Die Polizei wurde langsam etwas unruhig, da wir nun schon seit über einer Stunde auf der Autobahn standen also wurde der Fahrer angewiesen seine Papiere vorzuzeigen, was er nach einigen Versuchen mit Händen und Füßen verstand und begann, in dem Chaos aus Müll und Rechnungszetteln seine Papiere zu finden – hier wird es für mich etwas unklar, da dieser Sachverhalt vom Fahrer nicht mehr so beschrieben werden konnte, dass ich ihn verstand, aber scheinbar hatte er auch seine Papiere nicht vorliegen, was die Polizei veranlasste einen Abschleppdienst zu rufen. Zu diesem Zeitpunkt versuchte Kanisterboy immer noch die Autobahnausfahrt zu finden, die Uhr war da mitlerweile weit nach 1600. Während ich mir einen Joint nach dem anderen rauchte kam ich kurz mit den Polizisten ins Gespräch, die ihre Entgeisterung mit den Worten zum Ausdruck brachten „so etwas hätten sie in den Jahrzehnten ihrer Berufserfahrung noch nicht erlebt“.
Während wir auf den Abschleppdienst warteten hielt mir der Fahrer plötzlich ieder das Handy entgegen, und die Zentrale teilte mir mit, dass ich für die Fahrt bis zum Absaufpunkt aber bitte bezahlen müsste, man könnte mir aber einen 20 Prozent Rabatt gewähren. Leider war auf Nachfrage nicht möglich herauszubekommen, wie viel ich denn nun schulden würde aber das sei kein Problem, denn Kanisterboy würde mit diesen Informationen ja auf wem Weg sein.
Nach weiterer Warterei kam dann endlich der Abschleppdienst und es stellte sich relativ schnell heraus, dass der Fahrer die 350€ Strafe nicht bezahlen könnte. Er wandte sich nun an mich um zu erfragen „warum Strafe“, was ich ihm nicht befriedigend beantworten konnte.
Als wir mit dem Abschleppauto die nächstgelegende Tankstelle erreichten schien dem Fahrer klar geworden zu sein, dass er womöglich längere Zeit in Wuppertal wäre, da nun mittlerweile seine Kollegen und sein Chef Feierabend gemacht hätten (sic) und niemand mehr zu erreichen sei.
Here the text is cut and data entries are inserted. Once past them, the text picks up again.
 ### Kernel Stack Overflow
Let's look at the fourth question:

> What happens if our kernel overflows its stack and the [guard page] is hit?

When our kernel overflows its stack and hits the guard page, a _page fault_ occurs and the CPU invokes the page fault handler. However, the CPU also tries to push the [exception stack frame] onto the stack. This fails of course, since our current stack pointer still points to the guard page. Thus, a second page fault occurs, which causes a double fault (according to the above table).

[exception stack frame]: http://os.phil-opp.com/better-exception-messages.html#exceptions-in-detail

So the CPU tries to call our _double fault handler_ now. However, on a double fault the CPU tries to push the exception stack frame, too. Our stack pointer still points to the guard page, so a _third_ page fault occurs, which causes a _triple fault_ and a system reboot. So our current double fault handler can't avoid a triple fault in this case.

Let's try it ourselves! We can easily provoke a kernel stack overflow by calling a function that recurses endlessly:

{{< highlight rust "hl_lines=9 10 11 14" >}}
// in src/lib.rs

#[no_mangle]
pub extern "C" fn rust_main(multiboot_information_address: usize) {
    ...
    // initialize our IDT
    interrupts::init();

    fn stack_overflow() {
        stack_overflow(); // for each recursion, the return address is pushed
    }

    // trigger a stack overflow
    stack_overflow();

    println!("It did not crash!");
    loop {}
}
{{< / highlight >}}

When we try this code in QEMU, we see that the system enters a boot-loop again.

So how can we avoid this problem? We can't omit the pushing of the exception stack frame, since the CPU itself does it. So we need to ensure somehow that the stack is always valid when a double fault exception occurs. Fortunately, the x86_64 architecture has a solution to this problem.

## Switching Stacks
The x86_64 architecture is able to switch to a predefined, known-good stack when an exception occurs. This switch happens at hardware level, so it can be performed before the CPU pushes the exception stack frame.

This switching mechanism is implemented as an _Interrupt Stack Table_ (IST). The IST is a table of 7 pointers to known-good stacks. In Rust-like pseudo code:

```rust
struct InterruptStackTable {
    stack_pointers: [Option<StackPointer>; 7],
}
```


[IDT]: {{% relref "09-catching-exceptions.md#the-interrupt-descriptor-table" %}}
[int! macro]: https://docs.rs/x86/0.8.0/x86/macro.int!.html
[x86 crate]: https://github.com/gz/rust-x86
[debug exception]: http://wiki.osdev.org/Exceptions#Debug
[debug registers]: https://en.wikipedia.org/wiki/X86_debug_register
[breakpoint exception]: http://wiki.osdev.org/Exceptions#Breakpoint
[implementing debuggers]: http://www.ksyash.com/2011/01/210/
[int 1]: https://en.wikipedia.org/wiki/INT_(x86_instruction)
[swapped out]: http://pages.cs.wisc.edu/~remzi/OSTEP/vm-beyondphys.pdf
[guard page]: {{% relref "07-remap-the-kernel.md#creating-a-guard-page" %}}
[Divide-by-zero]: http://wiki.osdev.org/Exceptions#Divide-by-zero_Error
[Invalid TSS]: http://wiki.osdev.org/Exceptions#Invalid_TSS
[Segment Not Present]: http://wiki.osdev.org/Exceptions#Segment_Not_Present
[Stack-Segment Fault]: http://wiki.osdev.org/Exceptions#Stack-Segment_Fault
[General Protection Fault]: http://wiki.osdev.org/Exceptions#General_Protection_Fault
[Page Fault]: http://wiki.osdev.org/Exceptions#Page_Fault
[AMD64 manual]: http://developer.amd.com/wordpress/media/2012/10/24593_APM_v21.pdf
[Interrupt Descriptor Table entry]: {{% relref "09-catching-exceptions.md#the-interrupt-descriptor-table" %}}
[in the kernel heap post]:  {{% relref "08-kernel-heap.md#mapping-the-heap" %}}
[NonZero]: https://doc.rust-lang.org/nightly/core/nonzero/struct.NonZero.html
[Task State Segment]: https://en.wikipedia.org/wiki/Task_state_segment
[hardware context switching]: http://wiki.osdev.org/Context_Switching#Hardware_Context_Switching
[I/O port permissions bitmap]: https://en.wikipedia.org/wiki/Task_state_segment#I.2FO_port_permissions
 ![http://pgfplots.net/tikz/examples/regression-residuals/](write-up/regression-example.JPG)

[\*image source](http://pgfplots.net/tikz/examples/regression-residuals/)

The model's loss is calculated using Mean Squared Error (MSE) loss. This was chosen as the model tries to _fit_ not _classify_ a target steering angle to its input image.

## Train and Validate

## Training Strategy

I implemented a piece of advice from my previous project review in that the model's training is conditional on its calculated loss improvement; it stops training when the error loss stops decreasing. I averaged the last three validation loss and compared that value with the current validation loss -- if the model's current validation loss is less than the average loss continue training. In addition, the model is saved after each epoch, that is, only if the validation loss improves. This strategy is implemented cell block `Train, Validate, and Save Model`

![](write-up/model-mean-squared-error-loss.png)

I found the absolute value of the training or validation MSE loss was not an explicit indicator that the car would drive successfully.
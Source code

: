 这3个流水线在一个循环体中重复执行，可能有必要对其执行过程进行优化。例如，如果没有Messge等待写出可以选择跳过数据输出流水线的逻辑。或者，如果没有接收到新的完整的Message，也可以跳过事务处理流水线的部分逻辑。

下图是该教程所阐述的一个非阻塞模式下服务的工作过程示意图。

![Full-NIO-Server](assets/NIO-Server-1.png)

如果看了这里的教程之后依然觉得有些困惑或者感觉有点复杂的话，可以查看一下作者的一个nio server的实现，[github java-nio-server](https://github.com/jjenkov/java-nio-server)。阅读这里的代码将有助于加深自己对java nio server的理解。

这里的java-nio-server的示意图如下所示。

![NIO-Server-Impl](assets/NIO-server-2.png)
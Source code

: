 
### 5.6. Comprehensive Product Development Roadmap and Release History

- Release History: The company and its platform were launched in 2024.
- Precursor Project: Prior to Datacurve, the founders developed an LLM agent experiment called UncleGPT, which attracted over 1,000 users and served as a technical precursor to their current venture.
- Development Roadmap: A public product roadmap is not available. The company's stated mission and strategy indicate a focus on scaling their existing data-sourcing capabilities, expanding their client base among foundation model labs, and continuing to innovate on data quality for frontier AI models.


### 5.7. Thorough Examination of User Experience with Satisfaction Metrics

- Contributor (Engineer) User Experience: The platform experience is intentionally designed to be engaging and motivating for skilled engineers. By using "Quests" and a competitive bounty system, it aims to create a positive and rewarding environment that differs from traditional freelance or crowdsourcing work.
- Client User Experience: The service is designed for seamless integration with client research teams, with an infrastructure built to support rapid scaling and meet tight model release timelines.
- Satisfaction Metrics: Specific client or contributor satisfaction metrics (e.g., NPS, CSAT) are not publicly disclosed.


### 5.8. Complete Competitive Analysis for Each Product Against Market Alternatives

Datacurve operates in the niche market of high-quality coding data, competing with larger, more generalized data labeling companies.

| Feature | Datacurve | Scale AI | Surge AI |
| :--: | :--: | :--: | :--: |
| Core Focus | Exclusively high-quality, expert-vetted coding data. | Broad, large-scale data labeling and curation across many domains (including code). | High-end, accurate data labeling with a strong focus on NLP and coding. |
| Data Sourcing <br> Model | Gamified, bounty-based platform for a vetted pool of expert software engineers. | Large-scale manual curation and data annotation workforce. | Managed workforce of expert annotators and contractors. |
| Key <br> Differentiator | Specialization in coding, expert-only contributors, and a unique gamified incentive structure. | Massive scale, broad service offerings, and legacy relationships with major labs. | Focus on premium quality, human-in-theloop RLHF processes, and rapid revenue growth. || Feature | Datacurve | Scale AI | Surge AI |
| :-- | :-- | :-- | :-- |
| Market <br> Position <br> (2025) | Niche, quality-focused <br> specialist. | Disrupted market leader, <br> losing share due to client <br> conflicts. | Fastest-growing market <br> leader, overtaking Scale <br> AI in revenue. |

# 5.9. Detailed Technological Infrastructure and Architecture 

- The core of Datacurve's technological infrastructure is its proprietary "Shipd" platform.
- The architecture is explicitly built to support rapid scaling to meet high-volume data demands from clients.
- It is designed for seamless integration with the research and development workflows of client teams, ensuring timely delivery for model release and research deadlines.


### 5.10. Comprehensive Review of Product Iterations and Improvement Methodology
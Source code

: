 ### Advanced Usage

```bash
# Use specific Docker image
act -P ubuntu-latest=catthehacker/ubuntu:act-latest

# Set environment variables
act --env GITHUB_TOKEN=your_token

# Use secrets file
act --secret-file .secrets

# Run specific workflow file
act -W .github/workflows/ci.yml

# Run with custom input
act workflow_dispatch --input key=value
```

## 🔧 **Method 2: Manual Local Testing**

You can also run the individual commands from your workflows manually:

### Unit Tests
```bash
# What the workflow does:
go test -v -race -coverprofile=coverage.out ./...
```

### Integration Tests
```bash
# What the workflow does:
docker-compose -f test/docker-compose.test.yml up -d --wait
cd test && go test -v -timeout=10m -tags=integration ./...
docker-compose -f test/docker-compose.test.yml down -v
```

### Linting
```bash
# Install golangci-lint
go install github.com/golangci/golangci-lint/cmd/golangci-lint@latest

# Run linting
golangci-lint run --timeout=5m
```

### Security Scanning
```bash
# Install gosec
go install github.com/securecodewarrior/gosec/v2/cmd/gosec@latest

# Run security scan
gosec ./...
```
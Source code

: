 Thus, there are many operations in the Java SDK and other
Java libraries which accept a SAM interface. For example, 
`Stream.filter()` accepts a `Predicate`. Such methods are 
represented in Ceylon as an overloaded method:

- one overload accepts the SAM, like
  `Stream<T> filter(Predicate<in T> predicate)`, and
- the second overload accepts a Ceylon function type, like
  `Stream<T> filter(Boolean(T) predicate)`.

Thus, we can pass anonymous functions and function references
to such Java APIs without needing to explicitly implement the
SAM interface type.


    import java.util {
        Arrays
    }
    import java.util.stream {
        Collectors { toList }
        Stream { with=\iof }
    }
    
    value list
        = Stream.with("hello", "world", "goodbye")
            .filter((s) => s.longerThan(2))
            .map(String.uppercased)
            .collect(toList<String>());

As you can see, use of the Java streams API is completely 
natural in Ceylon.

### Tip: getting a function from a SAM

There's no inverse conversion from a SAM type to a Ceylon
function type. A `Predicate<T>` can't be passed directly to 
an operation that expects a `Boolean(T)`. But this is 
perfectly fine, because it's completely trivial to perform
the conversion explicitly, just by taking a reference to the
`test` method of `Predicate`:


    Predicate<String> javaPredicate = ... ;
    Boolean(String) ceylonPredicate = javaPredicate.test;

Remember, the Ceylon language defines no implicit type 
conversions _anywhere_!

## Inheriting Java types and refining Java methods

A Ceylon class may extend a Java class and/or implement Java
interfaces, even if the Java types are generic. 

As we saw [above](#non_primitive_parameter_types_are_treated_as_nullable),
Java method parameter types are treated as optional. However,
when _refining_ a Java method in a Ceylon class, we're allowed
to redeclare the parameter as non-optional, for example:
Er wandte sich nun an mich und versuchte mich mit Süßigkeiten aus dem Tankstellenshop zu bestechen ihm das ausstehende Geld („80 bis „100“) zu bezahlen, denn er „müsse bezahlen“ - zu dem zeitpunkt war seien sowieso schon unverständliche Kommunikation so konfus, das ich nicht sicher bin, ob er auch wollte, dass ich ihm Geld leihe lol. An dem Zeitpunkt verlor ich dann die Geduld und drückte ich ihm mit Worten, die er wieder nicht verstand einen Fuffi in die Hand, den er widerwillig annahm und von dannen zog.
Wer weiß, vielleicht steht er immer noch an der Tankstelle.